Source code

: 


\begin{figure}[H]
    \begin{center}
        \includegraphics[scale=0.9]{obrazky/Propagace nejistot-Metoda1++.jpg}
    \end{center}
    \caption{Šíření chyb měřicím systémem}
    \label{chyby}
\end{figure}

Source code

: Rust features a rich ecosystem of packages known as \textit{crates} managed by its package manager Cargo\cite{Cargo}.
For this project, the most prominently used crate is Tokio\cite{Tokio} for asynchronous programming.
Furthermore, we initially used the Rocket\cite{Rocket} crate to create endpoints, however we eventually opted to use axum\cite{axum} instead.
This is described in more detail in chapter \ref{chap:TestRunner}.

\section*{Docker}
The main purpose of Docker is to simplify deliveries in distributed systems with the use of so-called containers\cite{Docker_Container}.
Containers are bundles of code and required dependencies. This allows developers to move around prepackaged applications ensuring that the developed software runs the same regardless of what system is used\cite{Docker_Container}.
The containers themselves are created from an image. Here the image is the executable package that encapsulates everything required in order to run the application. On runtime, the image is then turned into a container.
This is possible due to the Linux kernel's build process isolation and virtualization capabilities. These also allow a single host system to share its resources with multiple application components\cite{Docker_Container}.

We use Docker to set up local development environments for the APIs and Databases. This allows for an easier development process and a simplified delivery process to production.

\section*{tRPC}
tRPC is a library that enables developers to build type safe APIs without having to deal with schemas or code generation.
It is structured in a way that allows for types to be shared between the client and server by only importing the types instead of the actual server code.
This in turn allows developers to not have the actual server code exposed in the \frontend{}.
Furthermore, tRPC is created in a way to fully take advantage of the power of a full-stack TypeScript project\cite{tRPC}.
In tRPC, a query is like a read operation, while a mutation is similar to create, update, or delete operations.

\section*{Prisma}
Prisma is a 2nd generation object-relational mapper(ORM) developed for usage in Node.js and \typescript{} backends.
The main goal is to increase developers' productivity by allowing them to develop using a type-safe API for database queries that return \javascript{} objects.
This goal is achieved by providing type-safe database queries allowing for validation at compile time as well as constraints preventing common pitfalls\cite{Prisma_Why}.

Task item: Transcribe the entries above word for word, from the first line through the line containing "This is possible", and nothing else.

Reply to the task:
Source code

: 


\begin{figure}[H]
    \begin{center}
        \includegraphics[scale=0.9]{obrazky/Propagace nejistot-Metoda1++.jpg}
    \end{center}
    \caption{Šíření chyb měřicím systémem}
    \label{chyby}
\end{figure}

Source code

: Rust features a rich ecosystem of packages known as \textit{crates} managed by its package manager Cargo\cite{Cargo}.
For this project, the most prominently used crate is Tokio\cite{Tokio} for asynchronous programming.
Furthermore, we initially used the Rocket\cite{Rocket} crate to create endpoints, however we eventually opted to use axum\cite{axum} instead.
This is described in more detail in chapter \ref{chap:TestRunner}.

\section*{Docker}
The main purpose of Docker is to simplify deliveries in distributed systems with the use of so-called containers\cite{Docker_Container}.
Containers are bundles of code and required dependencies. This allows developers to move around prepackaged applications ensuring that the developed software runs the same regardless of what system is used\cite{Docker_Container}.
The containers themselves are created from an image. Here the image is the executable package that encapsulates everything required in order to run the application. On runtime, the image is then turned into a container.
This is possible due to the Linux kernel's build process isolation and virtualization capabilities. These also allow a single host system to share its resources with multiple application components\cite{Docker_Container}.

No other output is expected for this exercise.